In a one-component developer using magnetic metal particles as a colorant, since the specific gravity of the toner can definitely be increased in a fusing kneading pulverization method, which is a dry process, the coloring function and the charging function can be suitably controlled. Further, stable charging property and coloring property can be manifested at the same time, the system for controlling the toner concentration in the electrophotographic process can be simplified, and an extremely useful toner can be obtained.
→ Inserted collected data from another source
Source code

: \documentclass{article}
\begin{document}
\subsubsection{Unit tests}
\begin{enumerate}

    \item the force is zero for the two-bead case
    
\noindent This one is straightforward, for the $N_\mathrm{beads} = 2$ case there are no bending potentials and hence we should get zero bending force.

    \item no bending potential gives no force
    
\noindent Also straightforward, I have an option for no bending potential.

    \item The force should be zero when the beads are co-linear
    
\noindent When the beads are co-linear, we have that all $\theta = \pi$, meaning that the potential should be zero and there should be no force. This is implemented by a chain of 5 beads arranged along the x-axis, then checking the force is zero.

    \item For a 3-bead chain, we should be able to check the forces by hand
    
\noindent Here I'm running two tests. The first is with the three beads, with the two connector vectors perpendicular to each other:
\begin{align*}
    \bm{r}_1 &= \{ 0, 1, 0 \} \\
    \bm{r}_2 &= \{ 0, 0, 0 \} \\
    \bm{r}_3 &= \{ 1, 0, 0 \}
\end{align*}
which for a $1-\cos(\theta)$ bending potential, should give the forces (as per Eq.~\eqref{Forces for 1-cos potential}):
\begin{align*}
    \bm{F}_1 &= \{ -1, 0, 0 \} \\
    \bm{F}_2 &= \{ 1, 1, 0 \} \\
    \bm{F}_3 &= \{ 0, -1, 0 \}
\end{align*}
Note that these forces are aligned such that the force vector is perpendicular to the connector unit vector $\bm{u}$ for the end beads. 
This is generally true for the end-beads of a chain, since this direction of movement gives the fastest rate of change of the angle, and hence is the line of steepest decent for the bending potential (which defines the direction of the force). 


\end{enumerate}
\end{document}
However, since the controllability of a structure such as a core/shell structure of a toner is deteriorated, there is a problem in fluidity, and it is difficult to obtain a precise image.
In order to solve these problems, new toners and processes are provided, such as an emulsion aggregation and coalescent method (heterogeneous aggregating method), a suspension polymerization method, a solubility suspension granulation method, and a solubility emulsion aggregating coalescent method which are wet processes. However, since these wet processes produce toner particles in an acidic or alkaline aqueous solution, when the fine magnetic metal particles are dispersed in these solution, the surface property of the magnetic material itself is greatly changed by oxidation or reduction and, under acidic conditions, the surface of the magnetic material oxidizes, the color changes to a reddish-brown color and, under the alkaline conditions, iron hydroxide particles are produced, and a change in the magnetism occurs and, therefore, the charging property of the toner is suppressed
In addition, under the acidic conditions, a dissolved magnetic particle ions are present in an aqueous solution and, in emulsion aggregation and coalescent methods, since the ion balance in an aggregation system breaks down, it becomes difficult to control the aggregation rate; in a suspension polymerization system, since polymerization is suppressed, it is particularly difficult to control the particle diameter. Further, in a solubility suspension granulation method and a solubility emulsion aggregating coalescent method, it is difficult to obtain particle stability upon granulation or emulsification.
A method of improving these problems has been proposed where the solubility of magnetic metal particles to acid and alkali is decreased in advance, as a means of solving these problems. Problems of manufacturability and color of the toner are certainly improved by these measures.
However, in energy-saving fixing systems of recent years and improved productivity of increased printing speeds, as described above, it is difficult to avoid the lowering of the fusing properties, that is, the bending resistance of the fixed image.